21. A fuel cell system according to claim 16 wherein the polymer electrolyte membranes comprise proton conducting hydrocarbon-based polymer membranes, the membranes comprising a basic material in combination with an acidic material selected from acidic hydrocarbon-based polymers, acidic hydrocarbon-based oligomers, and blends thereof.

22. A fuel cell system comprising:

a stack of fuel cells including a plurality of interleaved layers of polymer electrolyte membranes, electrodes, and catalysts; and

apparatus to provide a fuel to the fuel cells;

where the polymer electrolyte membranes comprise proton conducting hydrocarbon-based polymer membranes, the polymer having a backbone and having acidic groups on side chains attached to the backbone.

23. A fuel cell system according to claim 22 wherein the polymer electrolyte membranes can operate at temperatures above 100° C.

24. A fuel cell system according to claim 22 wherein the fuel is methanol.

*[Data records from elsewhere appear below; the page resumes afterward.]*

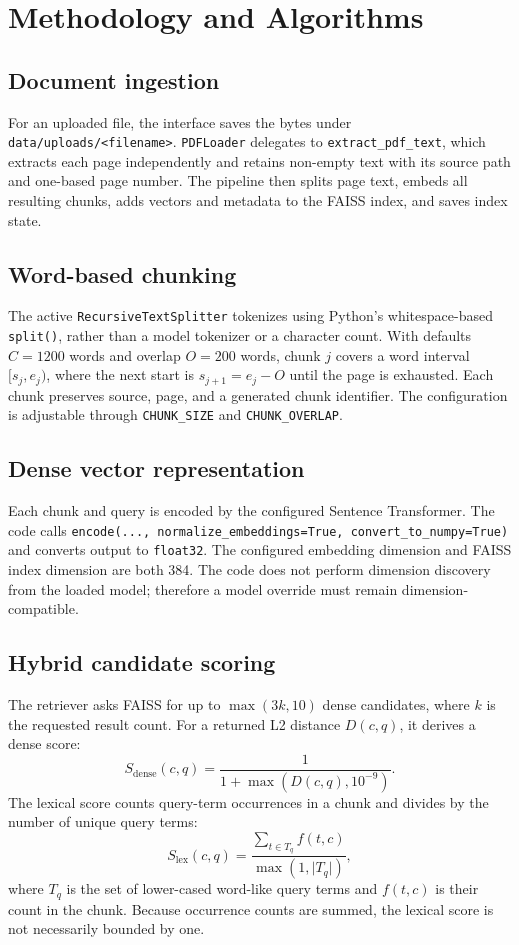 \chapter{Methodology and Algorithms}
\label{ch:methodology}

\section{Document ingestion}
For an uploaded file, the interface saves the bytes under \texttt{data/uploads/<filename>}. \texttt{PDFLoader} delegates to \texttt{extract\_pdf\_text}, which extracts each page independently and retains non-empty text with its source path and one-based page number. The pipeline then splits page text, embeds all resulting chunks, adds vectors and metadata to the FAISS index, and saves index state.

\section{Word-based chunking}
The active \texttt{RecursiveTextSplitter} tokenizes using Python's whitespace-based \texttt{split()}, rather than a model tokenizer or a character count. With defaults \(C=1200\) words and overlap \(O=200\) words, chunk \(j\) covers a word interval \([s_j,e_j)\), where the next start is \(s_{j+1}=e_j-O\) until the page is exhausted. Each chunk preserves source, page, and a generated chunk identifier. The configuration is adjustable through \texttt{CHUNK\_SIZE} and \texttt{CHUNK\_OVERLAP}.

\section{Dense vector representation}
Each chunk and query is encoded by the configured Sentence Transformer. The code calls \texttt{encode(..., normalize\_embeddings=True, convert\_to\_numpy=True)} and converts output to \texttt{float32}. The configured embedding dimension and FAISS index dimension are both 384. The code does not perform dimension discovery from the loaded model; therefore a model override must remain dimension-compatible.

\section{Hybrid candidate scoring}
The retriever asks FAISS for up to \(\max(3k,10)\) dense candidates, where \(k\) is the requested result count. For a returned L2 distance \(D(c,q)\), it derives a dense score:
\begin{equation}
S_{\mathrm{dense}}(c,q)=\frac{1}{1+\max(D(c,q),10^{-9})}.
\label{eq:dense-score}
\end{equation}
The lexical score counts query-term occurrences in a chunk and divides by the number of unique query terms:
\begin{equation}
S_{\mathrm{lex}}(c,q)=
\frac{\sum_{t\in T_q} f(t,c)}{\max(1,\lvert T_q\rvert)},
\label{eq:lexical-score}
\end{equation}
where \(T_q\) is the set of lower-cased word-like query terms and \(f(t,c)\) is their count in the chunk. Because occurrence counts are summed, the lexical score is not necessarily bounded by one.

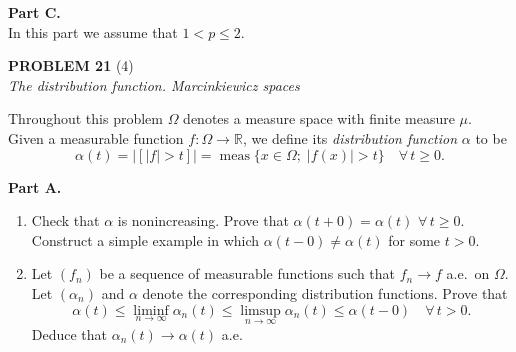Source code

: \documentclass[12pt]{article}
\newcommand{\norm}[1]{\left\|#1\right\|}
\newcommand{\abs}[1]{\left|#1\right|}
\newcommand{\R}{\mathbb{R}}
\begin{document}
\noindent\textbf{Part C.}\\
In this part we assume that $1 < p \le 2$.
 
 
\bigskip
 
\noindent\textbf{PROBLEM 21} (4)\\[4pt]
\textit{The distribution function. Marcinkiewicz spaces}
 
\medskip
 
Throughout this problem $\Omega$ denotes a measure space with finite measure $\mu$.
Given a measurable function $f : \Omega \to \R$, we define its \emph{distribution function} $\alpha$ to be
\[
\alpha(t) = \abs{[\abs{f} > t]} = \operatorname{meas}\{x \in \Omega;\; \abs{f(x)} > t\} \quad \forall\, t \ge 0.
\]
 
\noindent\textbf{Part A.}
 
\begin{enumerate}
\item Check that $\alpha$ is nonincreasing. Prove that $\alpha(t+0) = \alpha(t)$ $\forall\, t \ge 0$.
Construct a simple example in which $\alpha(t-0) \neq \alpha(t)$ for some $t > 0$.
 
\item Let $(f_n)$ be a sequence of measurable functions such that $f_n \to f$ a.e.\ on $\Omega$.
Let $(\alpha_n)$ and $\alpha$ denote the corresponding distribution functions. Prove that
\[
\alpha(t) \le \liminf_{n\to\infty} \alpha_n(t) \le \limsup_{n\to\infty} \alpha_n(t) \le \alpha(t-0) \quad \forall\, t > 0.
\]
Deduce that $\alpha_n(t) \to \alpha(t)$ a.e.
\end{enumerate}
 
\end{document}
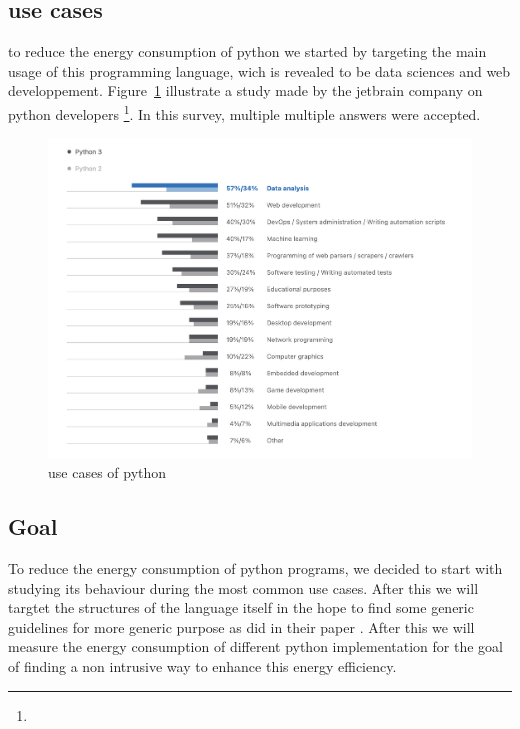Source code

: \subsection{use cases}
to reduce the energy consumption of python we started by targeting the main usage of this programming language, wich is revealed to be data sciences and web developpement. Figure~\ref{fig:usecase} illustrate a study made by the jetbrain company on python developers \footnote{}. In this survey, multiple multiple answers were accepted.
\begin{figure}[hbt]
    \centering
    \includegraphics[width=\linewidth]{imgs/python_use_cases}
    \caption{use cases of python }
    \label{fig:usecase}
\end{figure}


\subsection*{Goal}
To reduce the energy consumption of python programs, we decided to start with studying its behaviour during the most common use cases. After this we will targtet the structures of the language itself in the hope to find some generic guidelines for more generic purpose as \citeauthor{hasan_energy_2016-1} did in their paper \cite{hasan_energy_2016-1}. After this we will measure the energy consumption of different python implementation for the goal of finding a non intrusive way to enhance this energy efficiency.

25. A fuel cell system comprising:

a stack of fuel cells including a plurality of interleaved layers of polymer electrolyte membranes, electrodes, and catalysts; and

apparatus to provide a fuel to the fuel cells;

where the polymer electrolyte membranes comprise proton conducting membranes, the membranes comprising a basic material in combination with an acidic material selected from acidic hydrocarbon-based polymers, acidic hydrocarbon-based oligomers, and blends thereof.

26. A fuel cell system according to claim 25 wherein the polymer electrolyte membranes can operate at temperatures above 100° C.

27. A fuel cell system according to claim 25 wherein the fuel is methanol.

28. A fuel cell system comprising:

a stack of fuel cells including a plurality of interleaved layers of polymer electrolyte membranes, electrodes, and catalysts; and

apparatus to provide a fuel to the fuel cells;

where the polymer electrolyte membranes comprise proton conducting hydrocarbon-based polymer membranes having a phase separated morphological microstructure.

29. A fuel cell system comprising:

a stack of fuel cells including a plurality of interleaved layers of polymer electrolyte membranes, electrodes, and catalysts; and

apparatus to provide a fuel to the fuel cells;

where the polymer electrolyte membranes comprise proton conducting membranes produced from a solid hydrocarbon-based polymer in combination with a gel hydrocarbon-based polymer, the solid and gel polymers having acidic groups.

30. A fuel cell system comprising:

a stack of fuel cells including a plurality of interleaved layers of polymer electrolyte membranes, electrodes, and catalysts; and

apparatus to provide a fuel to the fuel cells;

where the polymer electrolyte membranes comprise proton conducting membranes, the membranes comprising an epoxy-containing polymer in combination with a nitrogen-containing compound.